Masters student, Waldo Wessels, builds a hybrid quadcopter
After proposing the research topic “Design, Build and Test a Quadcopter with a Novel Configuration for Endurance Flights” for a fifth year, Dr Willie Smit finally found an interested student.
Waldo Wessels, who since he received a soldering iron from his grandfather in Grade 1 loves designing and building. This inspired him to become an engineer and after finishing his undergraduate degree in Mechatronic Engineering, he wanted to improve and put his skills in electronic and mechanical engineering to the test. Since building a clap-clap switch at his student Residence room and building a voice-controlled home automation system he was ready to research, design and build a novel quadcopter for a master’s degree.
Before applying for the postgraduate degree, Waldo had to do some theoretical calculations as people in industry doubted that the design would work. He first had to ascertain that the drone would be able to fly and whether the design was a step ahead of the existing quadcopter designs.

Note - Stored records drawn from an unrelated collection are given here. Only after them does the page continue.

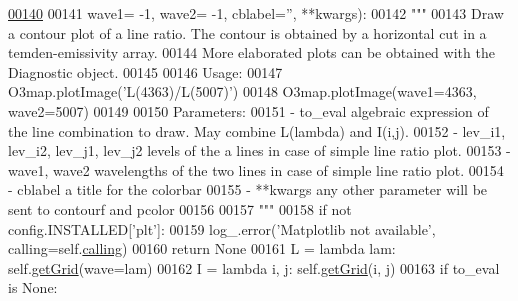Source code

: \begin{DoxyCode}
\hypertarget{classpyneb_1_1core_1_1emis_grid_1_1_emis_grid_l00140}{}\hyperlink{classpyneb_1_1core_1_1emis_grid_1_1_emis_grid_a36dc2ce3b34d51d04c3244b61417a5d1}{00140} 
00141                   wave1= -1, wave2= -1, cblabel=\textcolor{stringliteral}{''}, **kwargs):
00142         \textcolor{stringliteral}{"""}
00143 \textcolor{stringliteral}{        Draw a contour plot of a line ratio. The contour is obtained by a horizontal cut in a
       temden-emissivity array.}
00144 \textcolor{stringliteral}{        More elaborated plots can be obtained with the Diagnostic object.}
00145 \textcolor{stringliteral}{        }
00146 \textcolor{stringliteral}{        Usage:}
00147 \textcolor{stringliteral}{            O3map.plotImage('L(4363)/L(5007)')}
00148 \textcolor{stringliteral}{            O3map.plotImage(wave1=4363, wave2=5007)}
00149 \textcolor{stringliteral}{            }
00150 \textcolor{stringliteral}{        Parameters:}
00151 \textcolor{stringliteral}{            - to\_eval                         algebraic expression of the line combination to draw. May
       combine L(lambda) and I(i,j).}
00152 \textcolor{stringliteral}{            - lev\_i1, lev\_i2, lev\_j1, lev\_j2  levels of the a lines in case of simple line ratio plot.}
00153 \textcolor{stringliteral}{            - wave1, wave2                    wavelengths of the two lines in case of simple line ratio
       plot.}
00154 \textcolor{stringliteral}{            - cblabel                         a title for the colorbar}
00155 \textcolor{stringliteral}{            - **kwargs                        any other parameter will be sent to contourf and pcolor}
00156 \textcolor{stringliteral}{}
00157 \textcolor{stringliteral}{        """}
00158         \textcolor{keywordflow}{if} \textcolor{keywordflow}{not} config.INSTALLED[\textcolor{stringliteral}{'plt'}]:
00159             log\_.error(\textcolor{stringliteral}{'Matplotlib not available'}, calling=self.\hyperlink{classpyneb_1_1core_1_1emis_grid_1_1_emis_grid_a19820878261ee98513e0b755e688453f}{calling})
00160             \textcolor{keywordflow}{return} \textcolor{keywordtype}{None}
00161         L = \textcolor{keyword}{lambda} lam: self.\hyperlink{classpyneb_1_1core_1_1emis_grid_1_1_emis_grid_af9a9219e5ddfcfd53c52466e2c2deb44}{getGrid}(wave=lam)
00162         I = \textcolor{keyword}{lambda} i, j: self.\hyperlink{classpyneb_1_1core_1_1emis_grid_1_1_emis_grid_af9a9219e5ddfcfd53c52466e2c2deb44}{getGrid}(i, j)
00163         \textcolor{keywordflow}{if} to\_eval \textcolor{keywordflow}{is} \textcolor{keywordtype}{None}:

\end{DoxyCode}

Initially the quadcopter was only meant to be driven by electrical motors, however his theoretical power calculations proved that a petrol engine would maximize flight times.
The quadcopter became a hybrid quadcopter.
About the design he says, “Since the large central propeller is responsible for producing the majority of the lift in this novel configuration, and because rapid differential thrust variations is not required for roll, pitch and yaw, the large propeller was powered by a petrol engine. To counteract the counter torque like a conventional helicopter’s tail rotor, the electric motors were canted horizontally at a fixed angle. The small electric motors are responsible for roll, pitch and yaw control and stability.
Parts can be easily removed, fixed, and replaced.
Although designed to fit a camera in the front of the quadcopter, time constraints prevented the installation of a GPS and camera. For now, a normal quadcopter remote control is used instead of GPS.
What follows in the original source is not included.